Instructions for the task
Since the copy must match the original, write out each record word for word, skipping only the pictures.

The input Start Marker

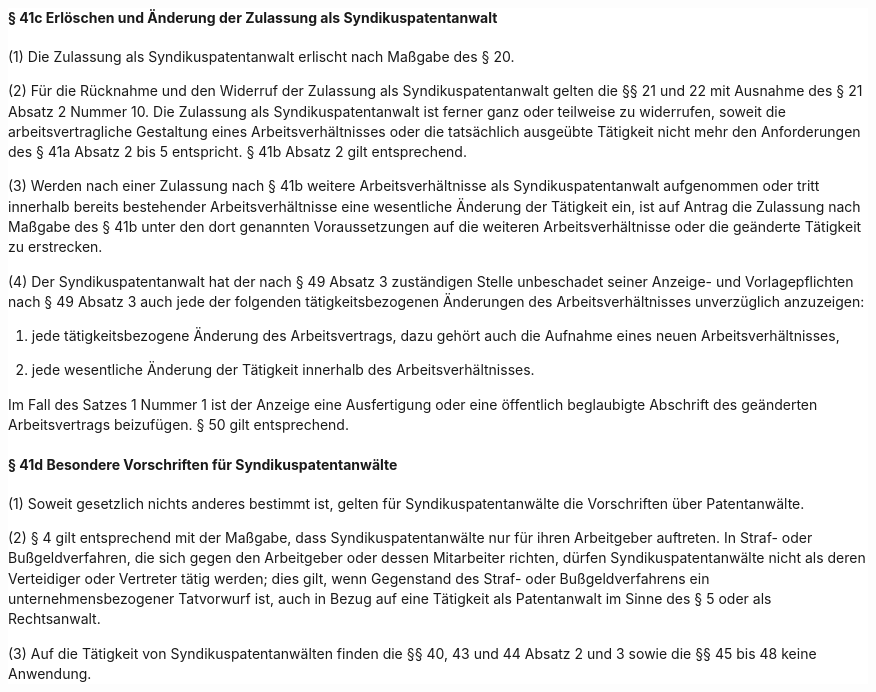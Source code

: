 



#### § 41c Erlöschen und Änderung der Zulassung als Syndikuspatentanwalt

(1) Die Zulassung als Syndikuspatentanwalt erlischt nach Maßgabe des §
20\.

(2) Für die Rücknahme und den Widerruf der Zulassung als
Syndikuspatentanwalt gelten die §§ 21 und 22 mit Ausnahme des § 21
Absatz 2 Nummer 10. Die Zulassung als Syndikuspatentanwalt ist ferner
ganz oder teilweise zu widerrufen, soweit die arbeitsvertragliche
Gestaltung eines Arbeitsverhältnisses oder die tatsächlich ausgeübte
Tätigkeit nicht mehr den Anforderungen des § 41a Absatz 2 bis 5
entspricht. § 41b Absatz 2 gilt entsprechend.

(3) Werden nach einer Zulassung nach § 41b weitere Arbeitsverhältnisse
als Syndikuspatentanwalt aufgenommen oder tritt innerhalb bereits
bestehender Arbeitsverhältnisse eine wesentliche Änderung der
Tätigkeit ein, ist auf Antrag die Zulassung nach Maßgabe des § 41b
unter den dort genannten Voraussetzungen auf die weiteren
Arbeitsverhältnisse oder die geänderte Tätigkeit zu erstrecken.

(4) Der Syndikuspatentanwalt hat der nach § 49 Absatz 3 zuständigen
Stelle unbeschadet seiner Anzeige- und Vorlagepflichten nach § 49
Absatz 3 auch jede der folgenden tätigkeitsbezogenen Änderungen des
Arbeitsverhältnisses unverzüglich anzuzeigen:

1.  jede tätigkeitsbezogene Änderung des Arbeitsvertrags, dazu gehört auch
    die Aufnahme eines neuen Arbeitsverhältnisses,


2.  jede wesentliche Änderung der Tätigkeit innerhalb des
    Arbeitsverhältnisses.



Im Fall des Satzes 1 Nummer 1 ist der Anzeige eine Ausfertigung oder
eine öffentlich beglaubigte Abschrift des geänderten Arbeitsvertrags
beizufügen. § 50 gilt entsprechend.


#### § 41d Besondere Vorschriften für Syndikuspatentanwälte

(1) Soweit gesetzlich nichts anderes bestimmt ist, gelten für
Syndikuspatentanwälte die Vorschriften über Patentanwälte.

(2) § 4 gilt entsprechend mit der Maßgabe, dass Syndikuspatentanwälte
nur für ihren Arbeitgeber auftreten. In Straf- oder Bußgeldverfahren,
die sich gegen den Arbeitgeber oder dessen Mitarbeiter richten, dürfen
Syndikuspatentanwälte nicht als deren Verteidiger oder Vertreter tätig
werden; dies gilt, wenn Gegenstand des Straf- oder Bußgeldverfahrens
ein unternehmensbezogener Tatvorwurf ist, auch in Bezug auf eine
Tätigkeit als Patentanwalt im Sinne des § 5 oder als Rechtsanwalt.

(3) Auf die Tätigkeit von Syndikuspatentanwälten finden die §§ 40, 43
und 44 Absatz 2 und 3 sowie die §§ 45 bis 48 keine Anwendung.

The input End Marker

Solution
Source code

: 



#### § 41c Erlöschen und Änderung der Zulassung als Syndikuspatentanwalt

(1) Die Zulassung als Syndikuspatentanwalt erlischt nach Maßgabe des §
20\.

(2) Für die Rücknahme und den Widerruf der Zulassung als
Syndikuspatentanwalt gelten die §§ 21 und 22 mit Ausnahme des § 21
Absatz 2 Nummer 10. Die Zulassung als Syndikuspatentanwalt ist ferner
ganz oder teilweise zu widerrufen, soweit die arbeitsvertragliche
Gestaltung eines Arbeitsverhältnisses oder die tatsächlich ausgeübte
Tätigkeit nicht mehr den Anforderungen des § 41a Absatz 2 bis 5
entspricht. § 41b Absatz 2 gilt entsprechend.

(3) Werden nach einer Zulassung nach § 41b weitere Arbeitsverhältnisse
als Syndikuspatentanwalt aufgenommen oder tritt innerhalb bereits
bestehender Arbeitsverhältnisse eine wesentliche Änderung der
Tätigkeit ein, ist auf Antrag die Zulassung nach Maßgabe des § 41b
unter den dort genannten Voraussetzungen auf die weiteren
Arbeitsverhältnisse oder die geänderte Tätigkeit zu erstrecken.

(4) Der Syndikuspatentanwalt hat der nach § 49 Absatz 3 zuständigen
Stelle unbeschadet seiner Anzeige- und Vorlagepflichten nach § 49
Absatz 3 auch jede der folgenden tätigkeitsbezogenen Änderungen des
Arbeitsverhältnisses unverzüglich anzuzeigen:

1.  jede tätigkeitsbezogene Änderung des Arbeitsvertrags, dazu gehört auch
    die Aufnahme eines neuen Arbeitsverhältnisses,


2.  jede wesentliche Änderung der Tätigkeit innerhalb des
    Arbeitsverhältnisses.



Im Fall des Satzes 1 Nummer 1 ist der Anzeige eine Ausfertigung oder
eine öffentlich beglaubigte Abschrift des geänderten Arbeitsvertrags
beizufügen. § 50 gilt entsprechend.


#### § 41d Besondere Vorschriften für Syndikuspatentanwälte

(1) Soweit gesetzlich nichts anderes bestimmt ist, gelten für
Syndikuspatentanwälte die Vorschriften über Patentanwälte.

(2) § 4 gilt entsprechend mit der Maßgabe, dass Syndikuspatentanwälte
nur für ihren Arbeitgeber auftreten. In Straf- oder Bußgeldverfahren,
die sich gegen den Arbeitgeber oder dessen Mitarbeiter richten, dürfen
Syndikuspatentanwälte nicht als deren Verteidiger oder Vertreter tätig
werden; dies gilt, wenn Gegenstand des Straf- oder Bußgeldverfahrens
ein unternehmensbezogener Tatvorwurf ist, auch in Bezug auf eine
Tätigkeit als Patentanwalt im Sinne des § 5 oder als Rechtsanwalt.

(3) Auf die Tätigkeit von Syndikuspatentanwälten finden die §§ 40, 43
und 44 Absatz 2 und 3 sowie die §§ 45 bis 48 keine Anwendung.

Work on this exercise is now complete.